Second, I used to live in Montreal and I really want to go back. Urgances-sante seems like a sweet company to work for. Now I'm just looking up programs in the area trying to find what would be best.

Uptill now I've found a good looking program at John Abott College starting next fall. Anyone know of other programs in Montreal?


----------



## Outbac1 (Nov 30, 2008)

This is a quote from a post I made a few days ago in another thread. PCP training is about 10 months and you need that before you can take your ACP, which is about 13 months as a full time course.  
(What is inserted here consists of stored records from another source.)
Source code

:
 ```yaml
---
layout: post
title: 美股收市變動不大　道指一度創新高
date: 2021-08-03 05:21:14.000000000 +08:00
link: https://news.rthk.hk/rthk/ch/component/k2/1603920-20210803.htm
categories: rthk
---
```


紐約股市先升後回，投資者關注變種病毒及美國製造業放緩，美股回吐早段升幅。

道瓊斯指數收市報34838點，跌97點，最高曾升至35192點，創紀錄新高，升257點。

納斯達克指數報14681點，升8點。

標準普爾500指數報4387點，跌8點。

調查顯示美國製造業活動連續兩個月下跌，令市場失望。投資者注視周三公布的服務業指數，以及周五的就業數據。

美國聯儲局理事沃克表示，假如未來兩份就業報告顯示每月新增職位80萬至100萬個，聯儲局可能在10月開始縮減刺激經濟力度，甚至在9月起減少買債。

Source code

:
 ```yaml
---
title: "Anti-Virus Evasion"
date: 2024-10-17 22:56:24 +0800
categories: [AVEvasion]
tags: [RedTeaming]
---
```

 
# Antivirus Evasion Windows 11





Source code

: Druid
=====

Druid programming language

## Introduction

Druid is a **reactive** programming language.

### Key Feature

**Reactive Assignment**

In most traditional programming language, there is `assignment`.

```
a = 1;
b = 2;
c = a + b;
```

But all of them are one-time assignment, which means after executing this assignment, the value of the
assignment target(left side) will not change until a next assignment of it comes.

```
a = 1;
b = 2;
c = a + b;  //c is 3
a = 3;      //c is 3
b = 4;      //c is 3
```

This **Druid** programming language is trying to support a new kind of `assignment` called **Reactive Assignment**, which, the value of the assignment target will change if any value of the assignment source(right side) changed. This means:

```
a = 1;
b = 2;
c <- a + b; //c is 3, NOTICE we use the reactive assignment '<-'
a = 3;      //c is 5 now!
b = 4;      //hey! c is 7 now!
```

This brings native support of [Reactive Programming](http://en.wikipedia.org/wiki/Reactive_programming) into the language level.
  "If you are a "Basic" you are unlikly to get a job in Canada. You won't in Nova Scotia. A basic is about the same as our MFR. If you are a paramedic however you can challenge our provincial test. If you go here "http://www.gov.ns.ca/ehs/paramedics.htm" There is some information on registration here in Nova Scotia. Just above it are some "Comparison Templates". You can use these to compare your level of training and practice to what is required here. If you think your current training etc. is similar to ours you can ask your medical director to sign off on it. Then you can send it to our medical director for an evaluation. If he accepts it as being comparable then you would be registered at the appropriate level. 

Our neighbouring province of New Brunswick is currently hiring PCPs and have recently hired two from England. I know you have to register with the Paramedic Association of New Brunswick first, (www.panb.ca). Then send an application to Ambulance New Brunswick, (http://www.ambulancenb.ca/anbwebs.nsf/Home?OpenForm). Full time PCP's make about $21.00/hr."

Here are some more web sites:

http://www.paramedicacademy.ca/home.php?lang=en_EN

http://www.msop.ca/

http://www.hollandc.pe.ca/admissions/full_time_programs/primary_care_paramedic/


----------



## joshuachassie (Dec 13, 2008)

*Ontario Standards*

Hey.   The canadian ems feild is divided into three catagories. Primary care paramedic, advance care medic and critical care medic.  you would have to start in the primary care program and then upgrade from there.  It is hard to get into the programs since there are about 1500 people applying for 98 slots at a normal college.  Most of the people in my program in OCHT have already attended a pre health, kinesiology, police foundations course at a university and or college.  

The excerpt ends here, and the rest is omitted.